(Washington) Deux semaines après l’assaut meurtrier du Capitole par des partisans de Donald Trump, la démocratie américaine s’est résolument réapproprié mercredi sa citadelle lors du passage, pacifique, du pouvoir à Joe Biden. Mais plombée par les risques de violence et la pandémie, cette investiture n’a ressemblé à aucune autre.

Pour la première fois depuis 150 ans, son prédécesseur Donald Trump n’était pas là.

Pas de poignée de main traditionnelle ni de rencontre cordiale à la Maison-Blanche.
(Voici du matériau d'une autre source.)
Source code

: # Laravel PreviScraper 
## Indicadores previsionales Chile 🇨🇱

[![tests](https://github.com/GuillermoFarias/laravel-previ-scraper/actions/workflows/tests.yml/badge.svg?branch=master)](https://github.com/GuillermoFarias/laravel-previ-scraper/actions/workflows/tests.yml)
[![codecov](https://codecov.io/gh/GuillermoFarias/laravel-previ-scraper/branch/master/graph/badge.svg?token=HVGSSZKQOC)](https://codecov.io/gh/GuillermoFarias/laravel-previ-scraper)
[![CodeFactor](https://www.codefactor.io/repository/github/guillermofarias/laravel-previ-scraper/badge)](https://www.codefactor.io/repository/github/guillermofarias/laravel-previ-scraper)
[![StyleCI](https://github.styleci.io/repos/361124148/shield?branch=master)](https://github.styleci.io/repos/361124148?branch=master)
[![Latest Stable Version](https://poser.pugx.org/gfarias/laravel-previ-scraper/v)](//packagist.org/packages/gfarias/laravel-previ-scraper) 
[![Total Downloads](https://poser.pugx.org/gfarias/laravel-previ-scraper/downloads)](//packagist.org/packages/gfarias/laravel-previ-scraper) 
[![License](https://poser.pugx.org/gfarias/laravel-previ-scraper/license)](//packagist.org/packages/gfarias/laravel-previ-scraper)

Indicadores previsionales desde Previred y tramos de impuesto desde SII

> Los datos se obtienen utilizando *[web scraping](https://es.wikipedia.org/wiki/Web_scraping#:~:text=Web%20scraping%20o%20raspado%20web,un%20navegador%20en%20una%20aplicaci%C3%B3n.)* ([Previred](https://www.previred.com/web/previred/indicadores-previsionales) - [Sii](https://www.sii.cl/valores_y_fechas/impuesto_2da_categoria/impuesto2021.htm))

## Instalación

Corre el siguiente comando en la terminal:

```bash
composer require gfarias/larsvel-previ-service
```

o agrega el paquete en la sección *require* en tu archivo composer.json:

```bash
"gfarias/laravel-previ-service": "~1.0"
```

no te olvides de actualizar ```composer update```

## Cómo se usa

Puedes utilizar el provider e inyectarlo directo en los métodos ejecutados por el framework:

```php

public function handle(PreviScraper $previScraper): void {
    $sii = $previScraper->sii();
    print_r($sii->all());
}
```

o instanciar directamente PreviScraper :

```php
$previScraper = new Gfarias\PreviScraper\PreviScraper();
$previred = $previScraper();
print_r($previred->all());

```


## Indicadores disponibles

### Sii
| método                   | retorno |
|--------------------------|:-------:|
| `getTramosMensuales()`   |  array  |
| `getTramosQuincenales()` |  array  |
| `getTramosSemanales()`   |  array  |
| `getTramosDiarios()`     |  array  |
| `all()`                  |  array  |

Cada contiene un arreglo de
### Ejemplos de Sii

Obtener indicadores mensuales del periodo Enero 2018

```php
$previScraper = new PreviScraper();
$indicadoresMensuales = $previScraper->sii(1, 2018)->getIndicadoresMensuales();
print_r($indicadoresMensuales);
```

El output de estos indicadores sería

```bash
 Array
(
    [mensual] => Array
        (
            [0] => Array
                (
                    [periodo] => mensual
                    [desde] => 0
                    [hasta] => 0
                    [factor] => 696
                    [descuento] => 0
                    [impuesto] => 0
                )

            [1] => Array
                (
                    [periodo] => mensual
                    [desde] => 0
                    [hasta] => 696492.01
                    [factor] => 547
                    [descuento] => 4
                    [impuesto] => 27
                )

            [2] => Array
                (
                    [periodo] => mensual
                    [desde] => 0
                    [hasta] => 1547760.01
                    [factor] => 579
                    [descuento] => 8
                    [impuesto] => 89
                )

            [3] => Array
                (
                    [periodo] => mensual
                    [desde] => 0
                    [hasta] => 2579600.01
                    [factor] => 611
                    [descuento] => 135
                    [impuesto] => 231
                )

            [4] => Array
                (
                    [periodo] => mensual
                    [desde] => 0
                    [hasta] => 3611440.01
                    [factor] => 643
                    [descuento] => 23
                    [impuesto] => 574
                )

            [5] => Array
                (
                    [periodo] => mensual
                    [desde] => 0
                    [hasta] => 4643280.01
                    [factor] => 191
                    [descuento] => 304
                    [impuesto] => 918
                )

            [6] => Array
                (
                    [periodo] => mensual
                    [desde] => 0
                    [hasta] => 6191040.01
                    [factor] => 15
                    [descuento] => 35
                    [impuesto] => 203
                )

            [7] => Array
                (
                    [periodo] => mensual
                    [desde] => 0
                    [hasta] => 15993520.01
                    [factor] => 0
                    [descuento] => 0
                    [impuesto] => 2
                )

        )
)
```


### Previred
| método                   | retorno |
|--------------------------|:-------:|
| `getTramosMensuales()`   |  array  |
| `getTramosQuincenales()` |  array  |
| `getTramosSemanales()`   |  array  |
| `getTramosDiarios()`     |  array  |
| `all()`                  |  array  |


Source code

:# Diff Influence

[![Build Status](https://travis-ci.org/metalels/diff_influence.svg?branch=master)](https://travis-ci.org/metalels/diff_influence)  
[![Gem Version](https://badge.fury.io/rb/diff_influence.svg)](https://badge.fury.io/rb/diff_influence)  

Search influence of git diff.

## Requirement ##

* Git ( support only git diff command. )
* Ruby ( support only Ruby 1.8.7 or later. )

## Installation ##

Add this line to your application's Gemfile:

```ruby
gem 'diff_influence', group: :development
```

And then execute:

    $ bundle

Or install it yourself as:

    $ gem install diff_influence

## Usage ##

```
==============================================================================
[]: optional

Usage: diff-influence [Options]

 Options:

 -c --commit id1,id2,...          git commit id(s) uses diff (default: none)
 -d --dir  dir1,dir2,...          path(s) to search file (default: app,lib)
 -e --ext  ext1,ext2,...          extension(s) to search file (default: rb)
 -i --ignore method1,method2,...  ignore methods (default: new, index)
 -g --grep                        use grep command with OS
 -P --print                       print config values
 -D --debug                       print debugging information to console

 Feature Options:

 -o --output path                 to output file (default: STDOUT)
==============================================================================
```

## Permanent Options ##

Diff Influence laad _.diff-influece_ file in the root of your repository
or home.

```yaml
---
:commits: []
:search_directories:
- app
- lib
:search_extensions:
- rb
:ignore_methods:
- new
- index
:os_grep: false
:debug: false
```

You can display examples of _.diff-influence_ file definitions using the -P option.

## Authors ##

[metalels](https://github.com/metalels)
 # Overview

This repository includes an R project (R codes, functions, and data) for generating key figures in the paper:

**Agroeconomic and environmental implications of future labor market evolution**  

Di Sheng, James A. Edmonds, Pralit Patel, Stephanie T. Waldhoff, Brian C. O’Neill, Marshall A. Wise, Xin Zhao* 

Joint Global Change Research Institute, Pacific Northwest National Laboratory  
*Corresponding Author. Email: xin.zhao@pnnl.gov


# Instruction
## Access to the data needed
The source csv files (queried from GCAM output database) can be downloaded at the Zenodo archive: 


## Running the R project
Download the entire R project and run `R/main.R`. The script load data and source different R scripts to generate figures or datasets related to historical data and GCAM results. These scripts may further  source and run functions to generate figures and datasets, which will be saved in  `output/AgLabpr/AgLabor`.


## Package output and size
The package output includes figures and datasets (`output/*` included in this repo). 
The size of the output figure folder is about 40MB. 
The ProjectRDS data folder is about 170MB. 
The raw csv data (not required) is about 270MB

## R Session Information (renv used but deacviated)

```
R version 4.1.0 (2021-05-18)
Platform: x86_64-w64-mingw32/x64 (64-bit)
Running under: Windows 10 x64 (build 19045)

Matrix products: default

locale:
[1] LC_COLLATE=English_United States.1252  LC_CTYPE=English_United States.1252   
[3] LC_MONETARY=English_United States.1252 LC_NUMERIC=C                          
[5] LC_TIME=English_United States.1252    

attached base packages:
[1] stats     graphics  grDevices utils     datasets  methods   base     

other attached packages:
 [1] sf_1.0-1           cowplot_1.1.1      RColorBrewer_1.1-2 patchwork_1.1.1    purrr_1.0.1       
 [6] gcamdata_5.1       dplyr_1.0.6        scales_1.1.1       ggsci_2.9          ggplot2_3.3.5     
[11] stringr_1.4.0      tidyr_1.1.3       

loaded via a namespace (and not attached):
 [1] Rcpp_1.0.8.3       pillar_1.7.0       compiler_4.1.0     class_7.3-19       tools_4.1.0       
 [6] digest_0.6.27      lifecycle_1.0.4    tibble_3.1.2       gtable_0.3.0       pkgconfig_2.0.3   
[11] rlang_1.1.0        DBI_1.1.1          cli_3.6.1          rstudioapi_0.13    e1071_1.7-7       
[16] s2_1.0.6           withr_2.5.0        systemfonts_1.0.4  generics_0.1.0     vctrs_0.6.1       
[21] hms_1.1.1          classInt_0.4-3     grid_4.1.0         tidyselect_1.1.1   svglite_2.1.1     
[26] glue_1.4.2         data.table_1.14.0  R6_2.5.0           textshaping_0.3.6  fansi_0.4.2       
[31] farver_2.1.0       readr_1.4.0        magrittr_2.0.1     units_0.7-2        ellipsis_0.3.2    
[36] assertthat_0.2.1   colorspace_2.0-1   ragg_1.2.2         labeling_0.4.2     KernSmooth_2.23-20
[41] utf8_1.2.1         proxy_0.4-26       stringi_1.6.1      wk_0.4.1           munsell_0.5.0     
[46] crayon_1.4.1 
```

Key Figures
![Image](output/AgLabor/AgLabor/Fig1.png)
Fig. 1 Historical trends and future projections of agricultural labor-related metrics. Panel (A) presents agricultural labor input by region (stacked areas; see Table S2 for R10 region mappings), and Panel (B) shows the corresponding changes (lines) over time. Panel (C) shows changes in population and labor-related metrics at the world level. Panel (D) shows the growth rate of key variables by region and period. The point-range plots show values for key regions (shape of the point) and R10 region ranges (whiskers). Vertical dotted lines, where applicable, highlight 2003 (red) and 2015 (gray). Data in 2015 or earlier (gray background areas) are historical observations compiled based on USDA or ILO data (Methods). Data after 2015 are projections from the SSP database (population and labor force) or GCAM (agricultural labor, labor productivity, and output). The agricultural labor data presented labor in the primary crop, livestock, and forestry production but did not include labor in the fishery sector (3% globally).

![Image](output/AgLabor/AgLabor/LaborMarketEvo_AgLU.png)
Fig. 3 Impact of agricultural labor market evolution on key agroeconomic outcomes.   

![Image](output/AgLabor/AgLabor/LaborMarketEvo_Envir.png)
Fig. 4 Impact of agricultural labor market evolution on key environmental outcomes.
Le milliardaire a quitté Washington sans attendre l’investiture de son successeur, laissant à son vice-président Mike Pence la responsabilité d’incarner la transmission, et la continuité, du pouvoir américain.

Autre grande absente : la foule d’Américains qui afflue d’ordinaire tous les quatre ans vers l’immense esplanade du « National Mall », en plein cœur de Washington, pour assister aux prestations de serment des présidents américains.  

Sur cet immense espace désert, ou presque, le public avait été remplacé par des dizaines de milliers de drapeaux représentant les spectateurs absents, ou disparus à cause du coronavirus.  

« Le Mall n’est pas vide », a confié à l’AFP un élu démocrate de la Chambre des représentants, John Garamendi en contemplant la mer de drapeaux.  

« À l’ère de la COVID-19, à l’ère de Trump, nous ne pouvons pas être là », a-t-il expliqué mais « le Mall est empli de l’espoir de l’Amérique ».  

Les tribunes du Capitole étaient bien plus clairsemées que d’ordinaire, seules quelques centaines d’invités, diplomates, proches et invités officiels, étant rassemblés dans le froid et sous quelques flocons de neige pour assister à l’investiture du 46e président des États-Unis.  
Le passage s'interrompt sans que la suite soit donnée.